▸ EXTRACTED ENTRIES

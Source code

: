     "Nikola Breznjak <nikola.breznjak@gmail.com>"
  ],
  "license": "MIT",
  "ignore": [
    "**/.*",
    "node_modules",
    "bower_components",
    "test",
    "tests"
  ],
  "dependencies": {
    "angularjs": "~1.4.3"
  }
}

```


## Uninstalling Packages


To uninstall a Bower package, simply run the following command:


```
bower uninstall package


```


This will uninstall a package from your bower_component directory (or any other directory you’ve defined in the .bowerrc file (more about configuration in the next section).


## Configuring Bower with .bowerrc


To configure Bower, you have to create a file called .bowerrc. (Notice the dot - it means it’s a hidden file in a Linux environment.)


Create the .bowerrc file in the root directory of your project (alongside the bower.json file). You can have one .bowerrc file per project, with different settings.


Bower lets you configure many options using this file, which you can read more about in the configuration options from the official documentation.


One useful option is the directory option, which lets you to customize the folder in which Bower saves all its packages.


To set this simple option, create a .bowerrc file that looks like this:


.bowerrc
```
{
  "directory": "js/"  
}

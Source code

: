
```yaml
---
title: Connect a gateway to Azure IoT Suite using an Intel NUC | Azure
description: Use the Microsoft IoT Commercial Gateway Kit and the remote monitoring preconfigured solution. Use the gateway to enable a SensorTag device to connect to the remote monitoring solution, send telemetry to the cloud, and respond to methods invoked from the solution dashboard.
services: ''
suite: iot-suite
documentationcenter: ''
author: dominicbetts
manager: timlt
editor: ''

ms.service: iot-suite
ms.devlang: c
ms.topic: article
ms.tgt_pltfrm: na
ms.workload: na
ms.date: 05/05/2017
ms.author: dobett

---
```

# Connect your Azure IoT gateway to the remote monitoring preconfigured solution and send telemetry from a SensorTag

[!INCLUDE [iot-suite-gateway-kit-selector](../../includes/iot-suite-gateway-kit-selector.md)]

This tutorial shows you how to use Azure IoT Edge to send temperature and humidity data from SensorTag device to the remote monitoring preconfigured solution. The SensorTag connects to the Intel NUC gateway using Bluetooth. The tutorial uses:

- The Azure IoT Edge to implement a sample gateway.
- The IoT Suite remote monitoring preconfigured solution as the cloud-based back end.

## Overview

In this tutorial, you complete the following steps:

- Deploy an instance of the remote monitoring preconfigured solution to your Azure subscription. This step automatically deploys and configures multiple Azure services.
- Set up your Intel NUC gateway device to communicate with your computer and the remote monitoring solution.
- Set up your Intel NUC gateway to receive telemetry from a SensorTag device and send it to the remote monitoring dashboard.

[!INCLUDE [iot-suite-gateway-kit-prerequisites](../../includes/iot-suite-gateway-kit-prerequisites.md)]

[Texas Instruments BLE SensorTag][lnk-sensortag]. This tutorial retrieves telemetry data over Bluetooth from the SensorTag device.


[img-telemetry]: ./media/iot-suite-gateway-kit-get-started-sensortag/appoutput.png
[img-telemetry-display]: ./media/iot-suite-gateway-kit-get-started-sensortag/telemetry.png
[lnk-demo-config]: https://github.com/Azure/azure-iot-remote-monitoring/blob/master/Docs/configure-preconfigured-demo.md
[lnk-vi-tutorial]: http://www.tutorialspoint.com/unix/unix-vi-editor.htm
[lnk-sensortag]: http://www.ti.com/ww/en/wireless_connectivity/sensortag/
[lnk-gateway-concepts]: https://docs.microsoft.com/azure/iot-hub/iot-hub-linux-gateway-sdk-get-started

▸ TASK
Retrieve all lines from the data that contain the string "Edge".

▸ EXERCISE ANSWER
This tutorial shows you how to use Azure IoT Edge to send temperature and humidity data from SensorTag device to the remote monitoring preconfigured solution. The SensorTag connects to the Intel NUC gateway using Bluetooth. The tutorial uses:
- The Azure IoT Edge to implement a sample gateway.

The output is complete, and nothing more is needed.